O mundo sem significado fundamental
O niilismo, em sua essência filosófica, postula que a vida carece de significado, propósito ou valor intrínseco. Em Berserk, essa visão é frequentemente personificada pelo ambiente caótico e pelas tragédias implacáveis que assolam os personagens. Eventos como o Eclipse servem como um ponto de virada existencial, onde a crueldade cósmica parece validar a crença de que a moralidade e a justiça são meras ilusões criadas pela fragilidade humana. O mundo de Berserk, muitas vezes governado por forças sobrenaturais indiferentes, reflete essa ausência de ordem divina ou racional.
A resposta contra o vazio: a vontade de Guts
No entanto, o que torna a obra tão ressonante não é apenas a apresentação do niilismo, mas a maneira pela qual os personagens reagem a ele. O protagonista, Guts, encarna uma resistência ferrenha contra a aceitação passiva do absurdo. Sua jornada é um ciclo constante de superação da dor e da perda, movida por uma determinação quase irracional de viver e proteger aqueles que ama, mesmo sabendo da futilidade última de seus esforços contra montanhas de demônios e um destino aparentemente selado.
Essa luta pode ser interpretada como a vertente do niilismo existencialista, que, embora reconheça a falta de sentido pré-determinado, enfatiza a soberania do indivíduo para criar seu próprio valor. Guts não encontra um propósito vindo de fora; ele o esculpe através de suas ações, sua raiva e seus laços emocionais. Ele se recusa a ser definido pela tragédia ou pelas regras de um universo que tenta esmagá-lo. Essa é a contra-argumentação da obra: mesmo que não haja um 'porquê' universal, existe o 'eu quero' pessoal.

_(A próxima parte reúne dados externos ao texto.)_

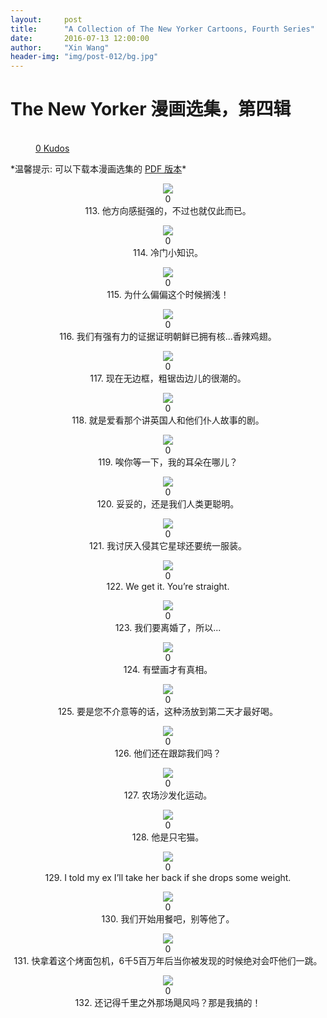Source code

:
 ```yaml
---
layout:     post
title:      "A Collection of The New Yorker Cartoons, Fourth Series"
date:       2016-07-13 12:00:00
author:     "Xin Wang"
header-img: "img/post-012/bg.jpg"
---
```


# The New Yorker 漫画选集，第四辑

<figure class="kudo kudoable" data-id="1">
    <a class="kudobject">
        <div class="opening">
            <div class="circle">&nbsp;</div>
        </div>
    </a>
    <a href="#kudo" class="count">
        <span class="num">0</span>
        <span class="txt">Kudos</span>
    </a>
</figure>

<p>
*温馨提示: 可以下载本漫画选集的 <a href="{{ site.baseurl }}/PDFs/A-collection-of-The-New-Yorker-Cartoons-season-4.pdf">PDF 版本</a>*
</p>

<p><center>
<img src="{{ site.baseurl }}/img/post-012/good_with_directions.jpg">
<div class="like">
<div class="my-like" id="heart_113" data-reblog="{{{ page.url | prepend: site.baseurl | replace: '//', '/' }}" data-id="113"></div>
<div class="count"><label id="113">0</label></div>
<div class="caption"><span class="caption text-muted">113. 他方向感挺强的，不过也就仅此而已。</span></div>
</div>
<script src="/js/likes.js"></script>
<script>
	likepostRef.child(slugify(window.location.pathname + "113")).on('value', function(snapshot){
	    if(snapshot){
	        var article = snapshot.val();
	        var likeCount = 0;
	        if(article){
	            for(var prop in article.likes){
	                likeCount++;
	            }
	        }
	        if(snapshot.child('likes').child(wilddogAuthData.auth.uid).val())
	        {
	        	var myLike = document.getElementById("heart_113"),
	        		frame = document.getElementById( 'my-like-frame' ),
		            command = 'like',
		            reblog = myLike.getAttribute( 'data-reblog' ),
		            id = myLike.getAttribute( 'data-id' ),
		            oauth = reblog.slice( -8 );
		        frame.src = 'http://www.tumblr.com/' + command + '/' + oauth + '?id=' + id;
		        myLike.className = 'my-liked';
	        }
	        document.getElementById("113").innerHTML = likeCount;
	    }
	});
</script>
</center></p>

<p><center>
<img src="{{ site.baseurl }}/img/post-012/fun_facts.jpg">
<div class="like">
<div class="my-like" id="heart_114" data-reblog="{{{ page.url | prepend: site.baseurl | replace: '//', '/' }}" data-id="114"></div>
<div class="count"><label id="114">0</label></div>
<div class="caption"><span class="caption text-muted">114. 冷门小知识。</span></div>
</div>
<script src="/js/likes.js"></script>
<script>
	likepostRef.child(slugify(window.location.pathname + "114")).on('value', function(snapshot){
	    if(snapshot){
	        var article = snapshot.val();
	        var likeCount = 0;
	        if(article){
	            for(var prop in article.likes){
	                likeCount++;
	            }
	        }
	        if(snapshot.child('likes').child(wilddogAuthData.auth.uid).val())
	        {
	        	var myLike = document.getElementById("heart_114"),
	        		frame = document.getElementById( 'my-like-frame' ),
		            command = 'like',
		            reblog = myLike.getAttribute( 'data-reblog' ),
		            id = myLike.getAttribute( 'data-id' ),
		            oauth = reblog.slice( -8 );
		        frame.src = 'http://www.tumblr.com/' + command + '/' + oauth + '?id=' + id;
		        myLike.className = 'my-liked';
	        }
	        document.getElementById("114").innerHTML = likeCount;
	    }
	});
</script>
</center></p>

<p><center>
<img src="{{ site.baseurl }}/img/post-012/unfortunate_time.jpg">
<div class="like">
<div class="my-like" id="heart_115" data-reblog="{{{ page.url | prepend: site.baseurl | replace: '//', '/' }}" data-id="115"></div>
<div class="count"><label id="115">0</label></div>
<div class="caption"><span class="caption text-muted">115. 为什么偏偏这个时候搁浅！</span></div>
</div>
<script src="/js/likes.js"></script>
<script>
	likepostRef.child(slugify(window.location.pathname + "115")).on('value', function(snapshot){
	    if(snapshot){
	        var article = snapshot.val();
	        var likeCount = 0;
	        if(article){
	            for(var prop in article.likes){
	                likeCount++;
	            }
	        }
	        if(snapshot.child('likes').child(wilddogAuthData.auth.uid).val())
	        {
	        	var myLike = document.getElementById("heart_115"),
	        		frame = document.getElementById( 'my-like-frame' ),
		            command = 'like',
		            reblog = myLike.getAttribute( 'data-reblog' ),
		            id = myLike.getAttribute( 'data-id' ),
		            oauth = reblog.slice( -8 );
		        frame.src = 'http://www.tumblr.com/' + command + '/' + oauth + '?id=' + id;
		        myLike.className = 'my-liked';
	        }
	        document.getElementById("115").innerHTML = likeCount;
	    }
	});
</script>
</center></p>

<p><center>
<img src="{{ site.baseurl }}/img/post-012/hot_wings.jpg">
<div class="like">
<div class="my-like" id="heart_116" data-reblog="{{{ page.url | prepend: site.baseurl | replace: '//', '/' }}" data-id="116"></div>
<div class="count"><label id="116">0</label></div>
<div class="caption"><span class="caption text-muted">116. 我们有强有力的证据证明朝鲜已拥有核...香辣鸡翅。</span></div>
</div>
<script src="/js/likes.js"></script>
<script>
	likepostRef.child(slugify(window.location.pathname + "116")).on('value', function(snapshot){
	    if(snapshot){
	        var article = snapshot.val();
	        var likeCount = 0;
	        if(article){
	            for(var prop in article.likes){
	                likeCount++;
	            }
	        }
	        if(snapshot.child('likes').child(wilddogAuthData.auth.uid).val())
	        {
	        	var myLike = document.getElementById("heart_116"),
	        		frame = document.getElementById( 'my-like-frame' ),
		            command = 'like',
		            reblog = myLike.getAttribute( 'data-reblog' ),
		            id = myLike.getAttribute( 'data-id' ),
		            oauth = reblog.slice( -8 );
		        frame.src = 'http://www.tumblr.com/' + command + '/' + oauth + '?id=' + id;
		        myLike.className = 'my-liked';
	        }
	        document.getElementById("116").innerHTML = likeCount;
	    }
	});
</script>
</center></p>

<p><center>
<img src="{{ site.baseurl }}/img/post-012/rimless.jpg">
<div class="like">
<div class="my-like" id="heart_117" data-reblog="{{{ page.url | prepend: site.baseurl | replace: '//', '/' }}" data-id="117"></div>
<div class="count"><label id="117">0</label></div>
<div class="caption"><span class="caption text-muted">117. 现在无边框，粗锯齿边儿的很潮的。</span></div>
</div>
<script src="/js/likes.js"></script>
<script>
	likepostRef.child(slugify(window.location.pathname + "117")).on('value', function(snapshot){
	    if(snapshot){
	        var article = snapshot.val();
	        var likeCount = 0;
	        if(article){
	            for(var prop in article.likes){
	                likeCount++;
	            }
	        }
	        if(snapshot.child('likes').child(wilddogAuthData.auth.uid).val())
	        {
	        	var myLike = document.getElementById("heart_117"),
	        		frame = document.getElementById( 'my-like-frame' ),
		            command = 'like',
		            reblog = myLike.getAttribute( 'data-reblog' ),
		            id = myLike.getAttribute( 'data-id' ),
		            oauth = reblog.slice( -8 );
		        frame.src = 'http://www.tumblr.com/' + command + '/' + oauth + '?id=' + id;
		        myLike.className = 'my-liked';
	        }
	        document.getElementById("117").innerHTML = likeCount;
	    }
	});
</script>
</center></p>

<p><center>
<img src="{{ site.baseurl }}/img/post-012/on_demand.jpg">
<div class="like">
<div class="my-like" id="heart_118" data-reblog="{{{ page.url | prepend: site.baseurl | replace: '//', '/' }}" data-id="118"></div>
<div class="count"><label id="118">0</label></div>
<div class="caption"><span class="caption text-muted">118. 就是爱看那个讲英国人和他们仆人故事的剧。</span></div>
</div>
<script src="/js/likes.js"></script>
<script>
	likepostRef.child(slugify(window.location.pathname + "118")).on('value', function(snapshot){
	    if(snapshot){
	        var article = snapshot.val();
	        var likeCount = 0;
	        if(article){
	            for(var prop in article.likes){
	                likeCount++;
	            }
	        }
	        if(snapshot.child('likes').child(wilddogAuthData.auth.uid).val())
	        {
	        	var myLike = document.getElementById("heart_118"),
	        		frame = document.getElementById( 'my-like-frame' ),
		            command = 'like',
		            reblog = myLike.getAttribute( 'data-reblog' ),
		            id = myLike.getAttribute( 'data-id' ),
		            oauth = reblog.slice( -8 );
		        frame.src = 'http://www.tumblr.com/' + command + '/' + oauth + '?id=' + id;
		        myLike.className = 'my-liked';
	        }
	        document.getElementById("118").innerHTML = likeCount;
	    }
	});
</script>
</center></p>

<p><center>
<img src="{{ site.baseurl }}/img/post-012/no_ears.jpg">
<div class="like">
<div class="my-like" id="heart_119" data-reblog="{{{ page.url | prepend: site.baseurl | replace: '//', '/' }}" data-id="119"></div>
<div class="count"><label id="119">0</label></div>
<div class="caption"><span class="caption text-muted">119. 唉你等一下，我的耳朵在哪儿？</span></div>
</div>
<script src="/js/likes.js"></script>
<script>
	likepostRef.child(slugify(window.location.pathname + "119")).on('value', function(snapshot){
	    if(snapshot){
	        var article = snapshot.val();
	        var likeCount = 0;
	        if(article){
	            for(var prop in article.likes){
	                likeCount++;
	            }
	        }
	        if(snapshot.child('likes').child(wilddogAuthData.auth.uid).val())
	        {
	        	var myLike = document.getElementById("heart_119"),
	        		frame = document.getElementById( 'my-like-frame' ),
		            command = 'like',
		            reblog = myLike.getAttribute( 'data-reblog' ),
		            id = myLike.getAttribute( 'data-id' ),
		            oauth = reblog.slice( -8 );
		        frame.src = 'http://www.tumblr.com/' + command + '/' + oauth + '?id=' + id;
		        myLike.className = 'my-liked';
	        }
	        document.getElementById("119").innerHTML = likeCount;
	    }
	});
</script>
</center></p>

<p><center>
<img src="{{ site.baseurl }}/img/post-012/still_smarter.jpg">
<div class="like">
<div class="my-like" id="heart_120" data-reblog="{{{ page.url | prepend: site.baseurl | replace: '//', '/' }}" data-id="120"></div>
<div class="count"><label id="120">0</label></div>
<div class="caption"><span class="caption text-muted">120. 妥妥的，还是我们人类更聪明。</span></div>
</div>
<script src="/js/likes.js"></script>
<script>
	likepostRef.child(slugify(window.location.pathname + "120")).on('value', function(snapshot){
	    if(snapshot){
	        var article = snapshot.val();
	        var likeCount = 0;
	        if(article){
	            for(var prop in article.likes){
	                likeCount++;
	            }
	        }
	        if(snapshot.child('likes').child(wilddogAuthData.auth.uid).val())
	        {
	        	var myLike = document.getElementById("heart_120"),
	        		frame = document.getElementById( 'my-like-frame' ),
		            command = 'like',
		            reblog = myLike.getAttribute( 'data-reblog' ),
		            id = myLike.getAttribute( 'data-id' ),
		            oauth = reblog.slice( -8 );
		        frame.src = 'http://www.tumblr.com/' + command + '/' + oauth + '?id=' + id;
		        myLike.className = 'my-liked';
	        }
	        document.getElementById("120").innerHTML = likeCount;
	    }
	});
</script>
</center></p>

<p><center>
<img src="{{ site.baseurl }}/img/post-012/matching_outfits.jpg">
<div class="like">
<div class="my-like" id="heart_121" data-reblog="{{{ page.url | prepend: site.baseurl | replace: '//', '/' }}" data-id="121"></div>
<div class="count"><label id="121">0</label></div>
<div class="caption"><span class="caption text-muted">121. 我讨厌入侵其它星球还要统一服装。</span></div>
</div>
<script src="/js/likes.js"></script>
<script>
	likepostRef.child(slugify(window.location.pathname + "121")).on('value', function(snapshot){
	    if(snapshot){
	        var article = snapshot.val();
	        var likeCount = 0;
	        if(article){
	            for(var prop in article.likes){
	                likeCount++;
	            }
	        }
	        if(snapshot.child('likes').child(wilddogAuthData.auth.uid).val())
	        {
	        	var myLike = document.getElementById("heart_121"),
	        		frame = document.getElementById( 'my-like-frame' ),
		            command = 'like',
		            reblog = myLike.getAttribute( 'data-reblog' ),
		            id = myLike.getAttribute( 'data-id' ),
		            oauth = reblog.slice( -8 );
		        frame.src = 'http://www.tumblr.com/' + command + '/' + oauth + '?id=' + id;
		        myLike.className = 'my-liked';
	        }
	        document.getElementById("121").innerHTML = likeCount;
	    }
	});
</script>
</center></p>

<p><center>
<img src="{{ site.baseurl }}/img/post-012/you_are_straight.jpg">
<div class="like">
<div class="my-like" id="heart_122" data-reblog="{{{ page.url | prepend: site.baseurl | replace: '//', '/' }}" data-id="122"></div>
<div class="count"><label id="122">0</label></div>
<div class="caption"><span class="caption text-muted">122. We get it. You’re straight.</span></div>
</div>
<script src="/js/likes.js"></script>
<script>
	likepostRef.child(slugify(window.location.pathname + "122")).on('value', function(snapshot){
	    if(snapshot){
	        var article = snapshot.val();
	        var likeCount = 0;
	        if(article){
	            for(var prop in article.likes){
	                likeCount++;
	            }
	        }
	        if(snapshot.child('likes').child(wilddogAuthData.auth.uid).val())
	        {
	        	var myLike = document.getElementById("heart_122"),
	        		frame = document.getElementById( 'my-like-frame' ),
		            command = 'like',
		            reblog = myLike.getAttribute( 'data-reblog' ),
		            id = myLike.getAttribute( 'data-id' ),
		            oauth = reblog.slice( -8 );
		        frame.src = 'http://www.tumblr.com/' + command + '/' + oauth + '?id=' + id;
		        myLike.className = 'my-liked';
	        }
	        document.getElementById("122").innerHTML = likeCount;
	    }
	});
</script>
</center></p>

<p><center>
<img src="{{ site.baseurl }}/img/post-012/getting_a_divorce.jpg">
<div class="like">
<div class="my-like" id="heart_123" data-reblog="{{{ page.url | prepend: site.baseurl | replace: '//', '/' }}" data-id="123"></div>
<div class="count"><label id="123">0</label></div>
<div class="caption"><span class="caption text-muted">123. 我们要离婚了，所以...</span></div>
</div>
<script src="/js/likes.js"></script>
<script>
	likepostRef.child(slugify(window.location.pathname + "123")).on('value', function(snapshot){
	    if(snapshot){
	        var article = snapshot.val();
	        var likeCount = 0;
	        if(article){
	            for(var prop in article.likes){
	                likeCount++;
	            }
	        }
	        if(snapshot.child('likes').child(wilddogAuthData.auth.uid).val())
	        {
	        	var myLike = document.getElementById("heart_123"),
	        		frame = document.getElementById( 'my-like-frame' ),
		            command = 'like',
		            reblog = myLike.getAttribute( 'data-reblog' ),
		            id = myLike.getAttribute( 'data-id' ),
		            oauth = reblog.slice( -8 );
		        frame.src = 'http://www.tumblr.com/' + command + '/' + oauth + '?id=' + id;
		        myLike.className = 'my-liked';
	        }
	        document.getElementById("123").innerHTML = likeCount;
	    }
	});
</script>
</center></p>

<p><center>
<img src="{{ site.baseurl }}/img/post-012/pictographs.jpg">
<div class="like">
<div class="my-like" id="heart_124" data-reblog="{{{ page.url | prepend: site.baseurl | replace: '//', '/' }}" data-id="124"></div>
<div class="count"><label id="124">0</label></div>
<div class="caption"><span class="caption text-muted">124. 有壁画才有真相。</span></div>
</div>
<script src="/js/likes.js"></script>
<script>
	likepostRef.child(slugify(window.location.pathname + "124")).on('value', function(snapshot){
	    if(snapshot){
	        var article = snapshot.val();
	        var likeCount = 0;
	        if(article){
	            for(var prop in article.likes){
	                likeCount++;
	            }
	        }
	        if(snapshot.child('likes').child(wilddogAuthData.auth.uid).val())
	        {
	        	var myLike = document.getElementById("heart_124"),
	        		frame = document.getElementById( 'my-like-frame' ),
		            command = 'like',
		            reblog = myLike.getAttribute( 'data-reblog' ),
		            id = myLike.getAttribute( 'data-id' ),
		            oauth = reblog.slice( -8 );
		        frame.src = 'http://www.tumblr.com/' + command + '/' + oauth + '?id=' + id;
		        myLike.className = 'my-liked';
	        }
	        document.getElementById("124").innerHTML = likeCount;
	    }
	});
</script>
</center></p>

<p><center>
<img src="{{ site.baseurl }}/img/post-012/better_second_day.jpg">
<div class="like">
<div class="my-like" id="heart_125" data-reblog="{{{ page.url | prepend: site.baseurl | replace: '//', '/' }}" data-id="125"></div>
<div class="count"><label id="125">0</label></div>
<div class="caption"><span class="caption text-muted">125. 要是您不介意等的话，这种汤放到第二天才最好喝。</span></div>
</div>
<script src="/js/likes.js"></script>
<script>
	likepostRef.child(slugify(window.location.pathname + "125")).on('value', function(snapshot){
	    if(snapshot){
	        var article = snapshot.val();
	        var likeCount = 0;
	        if(article){
	            for(var prop in article.likes){
	                likeCount++;
	            }
	        }
	        if(snapshot.child('likes').child(wilddogAuthData.auth.uid).val())
	        {
	        	var myLike = document.getElementById("heart_125"),
	        		frame = document.getElementById( 'my-like-frame' ),
		            command = 'like',
		            reblog = myLike.getAttribute( 'data-reblog' ),
		            id = myLike.getAttribute( 'data-id' ),
		            oauth = reblog.slice( -8 );
		        frame.src = 'http://www.tumblr.com/' + command + '/' + oauth + '?id=' + id;
		        myLike.className = 'my-liked';
	        }
	        document.getElementById("125").innerHTML = likeCount;
	    }
	});
</script>
</center></p>

<p><center>
<img src="{{ site.baseurl }}/img/post-012/are_they_still_following.jpg">
<div class="like">
<div class="my-like" id="heart_126" data-reblog="{{{ page.url | prepend: site.baseurl | replace: '//', '/' }}" data-id="126"></div>
<div class="count"><label id="126">0</label></div>
<div class="caption"><span class="caption text-muted">126. 他们还在跟踪我们吗？</span></div>
</div>
<script src="/js/likes.js"></script>
<script>
	likepostRef.child(slugify(window.location.pathname + "126")).on('value', function(snapshot){
	    if(snapshot){
	        var article = snapshot.val();
	        var likeCount = 0;
	        if(article){
	            for(var prop in article.likes){
	                likeCount++;
	            }
	        }
	        if(snapshot.child('likes').child(wilddogAuthData.auth.uid).val())
	        {
	        	var myLike = document.getElementById("heart_126"),
	        		frame = document.getElementById( 'my-like-frame' ),
		            command = 'like',
		            reblog = myLike.getAttribute( 'data-reblog' ),
		            id = myLike.getAttribute( 'data-id' ),
		            oauth = reblog.slice( -8 );
		        frame.src = 'http://www.tumblr.com/' + command + '/' + oauth + '?id=' + id;
		        myLike.className = 'my-liked';
	        }
	        document.getElementById("126").innerHTML = likeCount;
	    }
	});
</script>
</center></p>

<p><center>
<img src="{{ site.baseurl }}/img/post-012/farm_to_sofa.jpg">
<div class="like">
<div class="my-like" id="heart_127" data-reblog="{{{ page.url | prepend: site.baseurl | replace: '//', '/' }}" data-id="127"></div>
<div class="count"><label id="127">0</label></div>
<div class="caption"><span class="caption text-muted">127. 农场沙发化运动。</span></div>
</div>
<script src="/js/likes.js"></script>
<script>
	likepostRef.child(slugify(window.location.pathname + "127")).on('value', function(snapshot){
	    if(snapshot){
	        var article = snapshot.val();
	        var likeCount = 0;
	        if(article){
	            for(var prop in article.likes){
	                likeCount++;
	            }
	        }
	        if(snapshot.child('likes').child(wilddogAuthData.auth.uid).val())
	        {
	        	var myLike = document.getElementById("heart_127"),
	        		frame = document.getElementById( 'my-like-frame' ),
		            command = 'like',
		            reblog = myLike.getAttribute( 'data-reblog' ),
		            id = myLike.getAttribute( 'data-id' ),
		            oauth = reblog.slice( -8 );
		        frame.src = 'http://www.tumblr.com/' + command + '/' + oauth + '?id=' + id;
		        myLike.className = 'my-liked';
	        }
	        document.getElementById("127").innerHTML = likeCount;
	    }
	});
</script>
</center></p>

<p><center>
<img src="{{ site.baseurl }}/img/post-012/indoor_cat.jpg">
<div class="like">
<div class="my-like" id="heart_128" data-reblog="{{{ page.url | prepend: site.baseurl | replace: '//', '/' }}" data-id="128"></div>
<div class="count"><label id="128">0</label></div>
<div class="caption"><span class="caption text-muted">128. 他是只宅猫。</span></div>
</div>
<script src="/js/likes.js"></script>
<script>
	likepostRef.child(slugify(window.location.pathname + "128")).on('value', function(snapshot){
	    if(snapshot){
	        var article = snapshot.val();
	        var likeCount = 0;
	        if(article){
	            for(var prop in article.likes){
	                likeCount++;
	            }
	        }
	        if(snapshot.child('likes').child(wilddogAuthData.auth.uid).val())
	        {
	        	var myLike = document.getElementById("heart_128"),
	        		frame = document.getElementById( 'my-like-frame' ),
		            command = 'like',
		            reblog = myLike.getAttribute( 'data-reblog' ),
		            id = myLike.getAttribute( 'data-id' ),
		            oauth = reblog.slice( -8 );
		        frame.src = 'http://www.tumblr.com/' + command + '/' + oauth + '?id=' + id;
		        myLike.className = 'my-liked';
	        }
	        document.getElementById("128").innerHTML = likeCount;
	    }
	});
</script>
</center></p>

<p><center>
<img src="{{ site.baseurl }}/img/post-012/drop_some_weight.jpg">
<div class="like">
<div class="my-like" id="heart_129" data-reblog="{{{ page.url | prepend: site.baseurl | replace: '//', '/' }}" data-id="129"></div>
<div class="count"><label id="129">0</label></div>
<div class="caption"><span class="caption text-muted">129. I told my ex I’ll take her back if she drops some weight.</span></div>
</div>
<script src="/js/likes.js"></script>
<script>
	likepostRef.child(slugify(window.location.pathname + "129")).on('value', function(snapshot){
	    if(snapshot){
	        var article = snapshot.val();
	        var likeCount = 0;
	        if(article){
	            for(var prop in article.likes){
	                likeCount++;
	            }
	        }
	        if(snapshot.child('likes').child(wilddogAuthData.auth.uid).val())
	        {
	        	var myLike = document.getElementById("heart_129"),
	        		frame = document.getElementById( 'my-like-frame' ),
		            command = 'like',
		            reblog = myLike.getAttribute( 'data-reblog' ),
		            id = myLike.getAttribute( 'data-id' ),
		            oauth = reblog.slice( -8 );
		        frame.src = 'http://www.tumblr.com/' + command + '/' + oauth + '?id=' + id;
		        myLike.className = 'my-liked';
	        }
	        document.getElementById("129").innerHTML = likeCount;
	    }
	});
</script>
</center></p>

<p><center>
<img src="{{ site.baseurl }}/img/post-012/start_without_him.jpg">
<div class="like">
<div class="my-like" id="heart_130" data-reblog="{{{ page.url | prepend: site.baseurl | replace: '//', '/' }}" data-id="130"></div>
<div class="count"><label id="130">0</label></div>
<div class="caption"><span class="caption text-muted">130. 我们开始用餐吧，别等他了。</span></div>
</div>
<script src="/js/likes.js"></script>
<script>
	likepostRef.child(slugify(window.location.pathname + "130")).on('value', function(snapshot){
	    if(snapshot){
	        var article = snapshot.val();
	        var likeCount = 0;
	        if(article){
	            for(var prop in article.likes){
	                likeCount++;
	            }
	        }
	        if(snapshot.child('likes').child(wilddogAuthData.auth.uid).val())
	        {
	        	var myLike = document.getElementById("heart_130"),
	        		frame = document.getElementById( 'my-like-frame' ),
		            command = 'like',
		            reblog = myLike.getAttribute( 'data-reblog' ),
		            id = myLike.getAttribute( 'data-id' ),
		            oauth = reblog.slice( -8 );
		        frame.src = 'http://www.tumblr.com/' + command + '/' + oauth + '?id=' + id;
		        myLike.className = 'my-liked';
	        }
	        document.getElementById("130").innerHTML = likeCount;
	    }
	});
</script>
</center></p>

<p><center>
<img src="{{ site.baseurl }}/img/post-012/grab_this_toaster.jpg">
<div class="like">
<div class="my-like" id="heart_131" data-reblog="{{{ page.url | prepend: site.baseurl | replace: '//', '/' }}" data-id="131"></div>
<div class="count"><label id="131">0</label></div>
<div class="caption"><span class="caption text-muted">131. 快拿着这个烤面包机，6千5百万年后当你被发现的时候绝对会吓他们一跳。</span></div>
</div>
<script src="/js/likes.js"></script>
<script>
	likepostRef.child(slugify(window.location.pathname + "131")).on('value', function(snapshot){
	    if(snapshot){
	        var article = snapshot.val();
	        var likeCount = 0;
	        if(article){
	            for(var prop in article.likes){
	                likeCount++;
	            }
	        }
	        if(snapshot.child('likes').child(wilddogAuthData.auth.uid).val())
	        {
	        	var myLike = document.getElementById("heart_131"),
	        		frame = document.getElementById( 'my-like-frame' ),
		            command = 'like',
		            reblog = myLike.getAttribute( 'data-reblog' ),
		            id = myLike.getAttribute( 'data-id' ),
		            oauth = reblog.slice( -8 );
		        frame.src = 'http://www.tumblr.com/' + command + '/' + oauth + '?id=' + id;
		        myLike.className = 'my-liked';
	        }
	        document.getElementById("131").innerHTML = likeCount;
	    }
	});
</script>
</center></p>

<p><center>
<img src="{{ site.baseurl }}/img/post-012/it_was_me.jpg">
<div class="like">
<div class="my-like" id="heart_132" data-reblog="{{{ page.url | prepend: site.baseurl | replace: '//', '/' }}" data-id="132"></div>
<div class="count"><label id="132">0</label></div>
<div class="caption"><span class="caption text-muted">132. 还记得千里之外那场飓风吗？那是我搞的！</span></div>
</div>
<script src="/js/likes.js"></script>
<script>
	likepostRef.child(slugify(window.location.pathname + "132")).on('value', function(snapshot){
	    if(snapshot){
	        var article = snapshot.val();
	        var likeCount = 0;
	        if(article){
	            for(var prop in article.likes){
	                likeCount++;
	            }
	        }
	        if(snapshot.child('likes').child(wilddogAuthData.auth.uid).val())
	        {
	        	var myLike = document.getElementById("heart_132"),
	        		frame = document.getElementById( 'my-like-frame' ),
		            command = 'like',
		            reblog = myLike.getAttribute( 'data-reblog' ),
		            id = myLike.getAttribute( 'data-id' ),
		            oauth = reblog.slice( -8 );
		        frame.src = 'http://www.tumblr.com/' + command + '/' + oauth + '?id=' + id;
		        myLike.className = 'my-liked';
	        }
	        document.getElementById("132").innerHTML = likeCount;
	    }
	});
</script>
</center></p>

A dualidade entre determinação e desespero
A complexidade filosófica se aprofunda com a exploração de personagens como Griffith. Enquanto Guts luta para afirmar a vida diante do caos, Griffith abraça o vazio de forma diferente, buscando preencher a ausência de significado com poder absoluto e a criação de um novo mundo, ainda que baseado na traição e no sacrifício de tudo o que era humano. Esta dicotomia entre a criação de valor pessoal através da conexão (Guts) e a criação de valor através da dominação (Griffith) oferece um leque de respostas possíveis ao desafio niilista.
A exploração contínua desses temas no mangá, que influencia profundamente o gênero de fantasia sombria na mídia, como visto em muitas obras modernas influenciadas pelo trabalho de Miura, confirma que Berserk é mais do que uma história de espadas e monstros. É um questionamento duradouro sobre como encontrar a força para continuar quando o cenário sugere que nada realmente importa. A saga permanece como um estudo poderoso sobre a resiliência do espírito humano perante a indiferença cósmica.